There have been attempts to temper the potential pitfalls of dual-class share structures. One popular idea has been the use of "sunset provisions," which limit the duration of dual-class voting structures. These time-based sunsets mean that dual-class structures automatically convert to a single-class after a specified period of time, often tied to the life cycle of the company, or when the founders step back from active management. Yet, these are not without their issues. What constitutes an 'appropriate' length of time? A decade? Two? It's a tricky question to answer.
The Securities and Exchange Commission in the U.S., and its counterparts in other jurisdictions, have a tough task balancing investor protection with the appeal of attracting high-profile, often technology companies, to their public markets. While private equity and other forms of private capital offer alternatives to the public markets, there's a recognition that the prestige and liquidity of exchanges like the NYSE are an effective way to facilitate growth.
Recently, the Premium Segment of the London Stock Exchange has relaxed its rules regarding differential voting rights, allowing dual-class companies to join its main market.

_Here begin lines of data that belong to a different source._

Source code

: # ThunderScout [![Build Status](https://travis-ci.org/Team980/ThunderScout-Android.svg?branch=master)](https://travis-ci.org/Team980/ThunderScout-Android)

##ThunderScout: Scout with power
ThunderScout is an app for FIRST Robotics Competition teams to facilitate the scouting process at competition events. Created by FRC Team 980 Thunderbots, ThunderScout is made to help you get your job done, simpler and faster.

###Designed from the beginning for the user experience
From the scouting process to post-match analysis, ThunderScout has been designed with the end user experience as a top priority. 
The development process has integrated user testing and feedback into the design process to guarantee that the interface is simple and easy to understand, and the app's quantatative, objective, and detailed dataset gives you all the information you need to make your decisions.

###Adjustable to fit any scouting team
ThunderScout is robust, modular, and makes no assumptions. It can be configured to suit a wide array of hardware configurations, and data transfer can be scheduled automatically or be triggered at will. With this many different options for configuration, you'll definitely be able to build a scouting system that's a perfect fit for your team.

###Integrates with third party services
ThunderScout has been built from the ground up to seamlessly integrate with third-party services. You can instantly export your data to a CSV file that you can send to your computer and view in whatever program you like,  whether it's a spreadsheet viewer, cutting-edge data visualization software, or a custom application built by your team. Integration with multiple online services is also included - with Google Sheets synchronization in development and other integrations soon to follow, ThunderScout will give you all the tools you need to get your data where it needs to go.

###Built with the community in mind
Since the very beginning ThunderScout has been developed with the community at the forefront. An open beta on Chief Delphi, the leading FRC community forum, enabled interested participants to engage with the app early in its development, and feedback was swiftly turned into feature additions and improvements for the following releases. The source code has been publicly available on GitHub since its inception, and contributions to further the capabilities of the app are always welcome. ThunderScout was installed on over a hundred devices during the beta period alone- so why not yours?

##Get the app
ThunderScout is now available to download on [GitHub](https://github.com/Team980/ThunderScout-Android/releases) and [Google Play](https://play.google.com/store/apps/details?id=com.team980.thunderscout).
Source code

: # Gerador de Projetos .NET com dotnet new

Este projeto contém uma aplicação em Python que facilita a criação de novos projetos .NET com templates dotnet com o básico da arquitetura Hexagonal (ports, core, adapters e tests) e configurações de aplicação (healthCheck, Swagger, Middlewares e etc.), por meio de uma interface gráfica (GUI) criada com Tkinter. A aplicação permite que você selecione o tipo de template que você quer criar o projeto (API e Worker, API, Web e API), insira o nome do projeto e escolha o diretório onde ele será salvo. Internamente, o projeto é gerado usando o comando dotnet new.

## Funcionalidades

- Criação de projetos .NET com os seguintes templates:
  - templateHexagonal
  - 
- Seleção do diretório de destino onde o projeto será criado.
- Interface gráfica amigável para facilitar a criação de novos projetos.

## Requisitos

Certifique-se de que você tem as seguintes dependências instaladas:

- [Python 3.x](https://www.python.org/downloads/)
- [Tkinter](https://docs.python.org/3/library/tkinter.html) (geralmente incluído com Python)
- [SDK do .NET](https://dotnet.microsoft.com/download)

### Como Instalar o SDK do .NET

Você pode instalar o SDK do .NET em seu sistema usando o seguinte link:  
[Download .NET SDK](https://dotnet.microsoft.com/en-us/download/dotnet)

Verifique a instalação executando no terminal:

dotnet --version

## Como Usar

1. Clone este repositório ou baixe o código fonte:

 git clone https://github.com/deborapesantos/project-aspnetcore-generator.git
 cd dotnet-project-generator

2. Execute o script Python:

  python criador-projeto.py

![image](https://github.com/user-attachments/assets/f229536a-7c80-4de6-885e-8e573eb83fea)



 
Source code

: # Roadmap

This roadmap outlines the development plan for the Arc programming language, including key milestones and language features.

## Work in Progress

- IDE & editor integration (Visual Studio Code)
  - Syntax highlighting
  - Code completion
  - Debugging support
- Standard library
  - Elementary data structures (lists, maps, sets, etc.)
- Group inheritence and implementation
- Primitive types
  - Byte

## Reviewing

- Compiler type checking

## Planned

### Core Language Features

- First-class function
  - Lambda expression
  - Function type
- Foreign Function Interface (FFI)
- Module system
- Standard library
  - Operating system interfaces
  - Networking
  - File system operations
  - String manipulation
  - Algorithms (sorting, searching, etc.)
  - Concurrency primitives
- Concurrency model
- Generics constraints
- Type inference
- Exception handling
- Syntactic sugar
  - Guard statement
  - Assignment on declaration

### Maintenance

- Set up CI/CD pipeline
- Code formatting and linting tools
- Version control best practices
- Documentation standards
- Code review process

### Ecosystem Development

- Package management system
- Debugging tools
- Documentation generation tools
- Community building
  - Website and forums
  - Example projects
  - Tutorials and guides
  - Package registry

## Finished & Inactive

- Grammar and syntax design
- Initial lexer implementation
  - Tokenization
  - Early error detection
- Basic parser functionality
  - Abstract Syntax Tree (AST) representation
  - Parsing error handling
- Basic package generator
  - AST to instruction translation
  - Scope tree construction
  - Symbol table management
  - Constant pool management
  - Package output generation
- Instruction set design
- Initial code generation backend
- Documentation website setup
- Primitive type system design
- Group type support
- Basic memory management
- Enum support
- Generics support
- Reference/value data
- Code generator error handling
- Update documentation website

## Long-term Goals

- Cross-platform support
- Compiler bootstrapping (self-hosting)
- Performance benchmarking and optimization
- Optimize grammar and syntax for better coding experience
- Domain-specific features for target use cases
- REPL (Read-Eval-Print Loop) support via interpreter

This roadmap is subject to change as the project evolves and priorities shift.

This move, mirroring a similar shift by the Hong Kong exchange last year, aims to attract innovative companies looking for an IPO but wary of giving up control to public investors.
As we've seen, dual-class share structures present a conundrum. On one side, they offer an avenue for visionary founders of technology companies, among others, to retain control of their creations. Yet, they also expose public shareholders to potential downsides due to unequal voting rights. Like a tool, dual-class structures can be either beneficial or harmful, depending on how they are used.
The debate on dual-class shares won't be settled anytime soon. With the rise of tech startups and founder-led companies in Silicon Valley and elsewhere, we may well see a further increase in dual-class IPOs. What is clear is that, regardless of one's stance, the conversation around dual-class structures, corporate governance, and minority shareholders' rights is not going away.
Ultimately, the dual-class structure is a tool, much like a hammer or a saw. In the right hands, it can be used to build something impressive. In the wrong hands, it can cause significant damage. So, it's essential to look beyond the initial appeal of visionary founders and innovative companies. Take a moment to understand who holds the hammer, how they're using it, and what they plan to build.